I was about to open my mouth and tell him that it was obvious he didn’t know how to prove that he hadn’t used me after all, because - surprise! - that was exactly what he had done, but against all odds he tightened his lips and drew in a deep breath.
“About your departure,” he whispered, then cleared his throat. “Is there really nothing that can change your mind?”
For a couple of seconds, I thought of nothing. I didn’t really want a demonstration - I mean, yes, but I didn’t imaginethat. He always knew how to say the right thing at the right time, because a slew of answers began to dart through my head since yes, heck, there was something to change my mind after all. And the fact that he had chosen that very question in the face of my request - for what, then? Trust? Affection? Love? -, made me feel important to him again. All in all, I no longer felt anger, no. But a tiny bit of huff, I did.
“First think about saving my ass.”
He blew out a half laugh, perhaps thinking it was a joke. It kind of was, but not that much. He shifted his gaze to the ground for a moment, after which he tightened his lips, as if to contain his embarrassment.
“You know you’re my priority.”
I blinked two or three times because I couldn’t believe what I had just heard. Man… He had really taken this whole demonstration thing seriously, but I didn’t want to give him a pass.

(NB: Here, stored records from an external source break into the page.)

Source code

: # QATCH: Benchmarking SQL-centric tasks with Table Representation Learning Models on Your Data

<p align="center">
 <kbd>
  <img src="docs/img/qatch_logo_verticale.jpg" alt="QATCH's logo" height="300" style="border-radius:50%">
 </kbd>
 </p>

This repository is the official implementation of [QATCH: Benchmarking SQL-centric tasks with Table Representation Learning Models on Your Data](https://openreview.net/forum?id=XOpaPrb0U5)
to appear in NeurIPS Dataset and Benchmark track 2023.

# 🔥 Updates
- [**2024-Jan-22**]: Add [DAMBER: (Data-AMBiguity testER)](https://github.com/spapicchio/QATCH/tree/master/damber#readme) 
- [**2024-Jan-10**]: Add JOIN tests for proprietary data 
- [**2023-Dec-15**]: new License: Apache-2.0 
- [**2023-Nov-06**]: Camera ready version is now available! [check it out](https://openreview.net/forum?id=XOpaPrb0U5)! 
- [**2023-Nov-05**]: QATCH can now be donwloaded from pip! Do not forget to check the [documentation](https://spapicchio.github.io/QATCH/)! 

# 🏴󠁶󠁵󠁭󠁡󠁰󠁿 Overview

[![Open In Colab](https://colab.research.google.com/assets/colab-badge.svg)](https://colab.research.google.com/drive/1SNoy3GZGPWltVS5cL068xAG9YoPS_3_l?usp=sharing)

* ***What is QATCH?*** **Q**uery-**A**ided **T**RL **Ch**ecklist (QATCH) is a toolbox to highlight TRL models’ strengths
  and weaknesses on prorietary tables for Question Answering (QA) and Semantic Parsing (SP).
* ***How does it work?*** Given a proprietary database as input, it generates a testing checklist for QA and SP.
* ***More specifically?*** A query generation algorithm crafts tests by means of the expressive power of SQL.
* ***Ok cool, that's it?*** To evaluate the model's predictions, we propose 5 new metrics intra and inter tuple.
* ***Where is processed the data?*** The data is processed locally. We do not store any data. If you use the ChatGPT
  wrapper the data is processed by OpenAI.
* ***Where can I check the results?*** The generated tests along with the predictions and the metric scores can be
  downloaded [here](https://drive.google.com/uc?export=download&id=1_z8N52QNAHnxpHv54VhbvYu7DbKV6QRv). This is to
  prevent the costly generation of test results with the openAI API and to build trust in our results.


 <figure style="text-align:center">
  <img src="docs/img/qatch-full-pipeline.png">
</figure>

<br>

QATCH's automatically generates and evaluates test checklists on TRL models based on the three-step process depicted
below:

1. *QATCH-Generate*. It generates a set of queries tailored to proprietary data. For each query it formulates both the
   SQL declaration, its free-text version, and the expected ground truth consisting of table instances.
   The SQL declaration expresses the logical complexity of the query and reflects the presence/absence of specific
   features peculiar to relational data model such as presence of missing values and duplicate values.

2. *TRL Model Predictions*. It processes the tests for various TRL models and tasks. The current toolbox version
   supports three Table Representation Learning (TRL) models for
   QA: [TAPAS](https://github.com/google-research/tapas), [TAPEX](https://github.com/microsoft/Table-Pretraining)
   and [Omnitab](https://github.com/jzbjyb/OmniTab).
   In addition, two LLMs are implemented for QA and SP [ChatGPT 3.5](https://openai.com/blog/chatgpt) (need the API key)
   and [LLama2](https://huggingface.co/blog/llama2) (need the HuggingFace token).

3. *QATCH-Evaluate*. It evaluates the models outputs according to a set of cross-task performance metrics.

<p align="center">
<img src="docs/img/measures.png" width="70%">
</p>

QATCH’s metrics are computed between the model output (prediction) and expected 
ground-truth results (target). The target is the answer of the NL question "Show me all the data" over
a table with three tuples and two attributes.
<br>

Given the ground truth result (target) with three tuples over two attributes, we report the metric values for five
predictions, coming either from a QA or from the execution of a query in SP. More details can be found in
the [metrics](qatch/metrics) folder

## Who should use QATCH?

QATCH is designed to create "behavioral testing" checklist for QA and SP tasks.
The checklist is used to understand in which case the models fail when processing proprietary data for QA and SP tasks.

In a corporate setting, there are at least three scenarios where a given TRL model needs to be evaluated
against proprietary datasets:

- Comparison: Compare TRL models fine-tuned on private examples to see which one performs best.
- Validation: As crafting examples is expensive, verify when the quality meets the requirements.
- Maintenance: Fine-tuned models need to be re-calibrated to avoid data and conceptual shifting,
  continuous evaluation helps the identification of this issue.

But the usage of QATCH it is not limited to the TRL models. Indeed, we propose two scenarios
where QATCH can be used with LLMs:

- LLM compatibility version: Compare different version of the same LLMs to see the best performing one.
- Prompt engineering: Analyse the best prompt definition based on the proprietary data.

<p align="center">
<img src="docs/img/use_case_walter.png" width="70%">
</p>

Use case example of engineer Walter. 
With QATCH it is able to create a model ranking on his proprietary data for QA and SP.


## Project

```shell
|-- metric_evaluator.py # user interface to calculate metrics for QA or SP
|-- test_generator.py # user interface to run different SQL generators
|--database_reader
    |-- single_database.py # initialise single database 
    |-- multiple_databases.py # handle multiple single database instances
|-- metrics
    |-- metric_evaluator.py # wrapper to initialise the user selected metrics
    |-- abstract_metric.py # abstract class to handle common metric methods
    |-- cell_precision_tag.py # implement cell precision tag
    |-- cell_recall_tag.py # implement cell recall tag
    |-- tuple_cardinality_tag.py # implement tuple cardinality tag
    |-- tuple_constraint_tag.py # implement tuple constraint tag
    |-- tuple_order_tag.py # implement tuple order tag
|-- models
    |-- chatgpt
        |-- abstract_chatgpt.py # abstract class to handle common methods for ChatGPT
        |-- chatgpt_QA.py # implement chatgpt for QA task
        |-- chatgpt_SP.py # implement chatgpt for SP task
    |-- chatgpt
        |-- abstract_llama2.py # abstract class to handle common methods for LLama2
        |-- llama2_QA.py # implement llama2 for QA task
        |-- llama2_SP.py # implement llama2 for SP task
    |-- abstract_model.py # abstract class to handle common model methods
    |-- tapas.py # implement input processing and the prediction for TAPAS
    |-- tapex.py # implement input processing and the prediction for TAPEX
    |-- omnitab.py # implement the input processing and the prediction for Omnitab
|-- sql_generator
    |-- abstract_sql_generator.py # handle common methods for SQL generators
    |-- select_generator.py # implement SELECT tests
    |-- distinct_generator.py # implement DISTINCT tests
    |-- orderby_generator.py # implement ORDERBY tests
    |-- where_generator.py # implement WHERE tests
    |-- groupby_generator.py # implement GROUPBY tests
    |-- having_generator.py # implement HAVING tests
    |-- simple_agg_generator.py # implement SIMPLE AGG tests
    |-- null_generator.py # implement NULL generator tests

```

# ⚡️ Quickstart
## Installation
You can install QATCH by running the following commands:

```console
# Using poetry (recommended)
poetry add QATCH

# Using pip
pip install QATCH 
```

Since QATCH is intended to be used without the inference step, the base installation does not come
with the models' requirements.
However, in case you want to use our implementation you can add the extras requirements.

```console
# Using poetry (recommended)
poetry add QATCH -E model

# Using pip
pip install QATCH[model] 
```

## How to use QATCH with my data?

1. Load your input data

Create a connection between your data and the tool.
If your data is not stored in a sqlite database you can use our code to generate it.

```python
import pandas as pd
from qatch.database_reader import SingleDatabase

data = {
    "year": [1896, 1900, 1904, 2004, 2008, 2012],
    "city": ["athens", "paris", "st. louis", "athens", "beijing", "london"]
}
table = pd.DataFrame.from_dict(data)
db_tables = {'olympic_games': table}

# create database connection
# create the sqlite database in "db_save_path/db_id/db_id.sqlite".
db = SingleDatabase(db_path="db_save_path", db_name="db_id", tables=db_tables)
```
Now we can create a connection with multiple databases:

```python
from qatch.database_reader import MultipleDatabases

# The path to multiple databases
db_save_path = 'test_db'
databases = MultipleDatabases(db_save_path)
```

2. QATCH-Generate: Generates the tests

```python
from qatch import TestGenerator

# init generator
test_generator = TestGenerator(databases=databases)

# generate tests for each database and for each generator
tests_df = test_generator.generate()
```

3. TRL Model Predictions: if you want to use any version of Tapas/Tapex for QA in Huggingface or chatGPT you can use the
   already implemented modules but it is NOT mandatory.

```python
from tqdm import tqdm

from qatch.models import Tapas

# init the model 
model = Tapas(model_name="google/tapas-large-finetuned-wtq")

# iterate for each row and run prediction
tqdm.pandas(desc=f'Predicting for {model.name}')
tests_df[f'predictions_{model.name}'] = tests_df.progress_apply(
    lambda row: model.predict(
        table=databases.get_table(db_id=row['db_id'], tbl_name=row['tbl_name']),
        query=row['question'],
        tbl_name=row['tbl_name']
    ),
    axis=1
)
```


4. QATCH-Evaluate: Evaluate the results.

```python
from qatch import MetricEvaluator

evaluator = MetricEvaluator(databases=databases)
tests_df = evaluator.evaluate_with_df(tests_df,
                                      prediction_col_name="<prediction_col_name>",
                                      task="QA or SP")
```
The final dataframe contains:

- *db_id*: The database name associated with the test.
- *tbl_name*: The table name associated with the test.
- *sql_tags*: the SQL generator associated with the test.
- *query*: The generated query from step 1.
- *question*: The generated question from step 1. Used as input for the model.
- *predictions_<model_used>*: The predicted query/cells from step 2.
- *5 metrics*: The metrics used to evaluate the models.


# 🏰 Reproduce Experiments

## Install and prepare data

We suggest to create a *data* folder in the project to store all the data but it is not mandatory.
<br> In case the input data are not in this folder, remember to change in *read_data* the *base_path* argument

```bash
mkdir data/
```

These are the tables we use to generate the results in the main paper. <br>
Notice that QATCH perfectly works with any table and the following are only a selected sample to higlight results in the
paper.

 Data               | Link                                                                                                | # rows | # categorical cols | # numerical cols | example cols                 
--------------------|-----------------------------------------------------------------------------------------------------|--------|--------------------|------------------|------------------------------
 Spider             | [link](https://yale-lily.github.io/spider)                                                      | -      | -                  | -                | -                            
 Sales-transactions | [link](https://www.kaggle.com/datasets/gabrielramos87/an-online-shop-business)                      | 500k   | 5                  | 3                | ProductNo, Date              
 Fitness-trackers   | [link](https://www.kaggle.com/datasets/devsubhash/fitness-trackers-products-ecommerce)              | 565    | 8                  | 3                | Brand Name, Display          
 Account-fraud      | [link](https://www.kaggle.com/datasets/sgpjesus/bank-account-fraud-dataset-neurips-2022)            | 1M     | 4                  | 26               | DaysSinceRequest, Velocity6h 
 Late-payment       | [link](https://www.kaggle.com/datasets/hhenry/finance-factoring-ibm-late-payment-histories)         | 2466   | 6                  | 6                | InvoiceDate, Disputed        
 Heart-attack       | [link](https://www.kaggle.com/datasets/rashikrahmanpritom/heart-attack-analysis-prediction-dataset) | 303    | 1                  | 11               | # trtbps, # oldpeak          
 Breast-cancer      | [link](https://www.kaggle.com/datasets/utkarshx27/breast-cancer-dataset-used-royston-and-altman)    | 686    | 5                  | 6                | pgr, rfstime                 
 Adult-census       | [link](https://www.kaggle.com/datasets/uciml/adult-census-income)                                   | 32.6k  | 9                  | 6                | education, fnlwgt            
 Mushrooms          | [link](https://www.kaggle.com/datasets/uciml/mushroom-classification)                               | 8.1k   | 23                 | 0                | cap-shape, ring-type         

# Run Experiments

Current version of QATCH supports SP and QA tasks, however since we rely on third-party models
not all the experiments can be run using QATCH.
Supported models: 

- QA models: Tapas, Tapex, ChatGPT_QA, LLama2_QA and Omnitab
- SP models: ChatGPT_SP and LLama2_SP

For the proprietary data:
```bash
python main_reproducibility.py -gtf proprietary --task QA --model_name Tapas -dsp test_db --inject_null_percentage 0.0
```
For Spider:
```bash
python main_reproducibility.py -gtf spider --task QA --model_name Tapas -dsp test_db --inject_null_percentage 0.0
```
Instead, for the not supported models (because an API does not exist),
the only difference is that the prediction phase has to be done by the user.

“Oh well,” I tried to play it down. “Imagine if I wasn’t.”
He bent his head to the side and pulled a smile. He wanted to be serious and a little pissed off, but he wasn’t doing it well - and maybe deep down I wasn’t doing well either, certainly not after what he had told me.
Someone called him from the hallway. He turned around. It was Ash who needed him, and with some urgency, too. In my head, the background noise became muffled, that of Ash’s voice almost intangible, still lost in my thoughts.
Alan turned to me and sighed again.
“See you,” he said, and walked away, without me being able to say goodbye back to him.
32
Second chances
(?R.E.M. - Losing my religion)
The last notes of a pop tune ended up hovering in the air of the car’s cockpit before I turned off the radio and my mind for the day. It wasIt takes a fool to remain sane, one of Oliver’s favorite songs, and bounced around in my head all those words about prejudice, the walls between people, and the struggle to be oneself on those newly dissipated notes; and the next thing I thought was that Oliver would never like new songs again - after all, it was crystallized in a moment of time like a snapshot, which would fade away little by little.
As I re-entered the house, I found my father on the sofa reading the newspaper, while all I could hear of my mother was her voice from the kitchen. I heard her closing the refrigerator and, soon after, complaining that it was empty.
“Hello, welcome back,” he said to me.
I greeted him back, and my mother appeared in the doorway.
“Hey, honey, welcome back. How was your day?”
I was glad to have them around, but I was even more glad that in those three and a half weeks they had been too busy with my mother’s business to occupy the guest room.
“Let’s just say it’s been pretty heavy.”
She smiled and went back to preparing who knows what. I took a seat on the sofa next to my father and peeked at the sports news he was reading.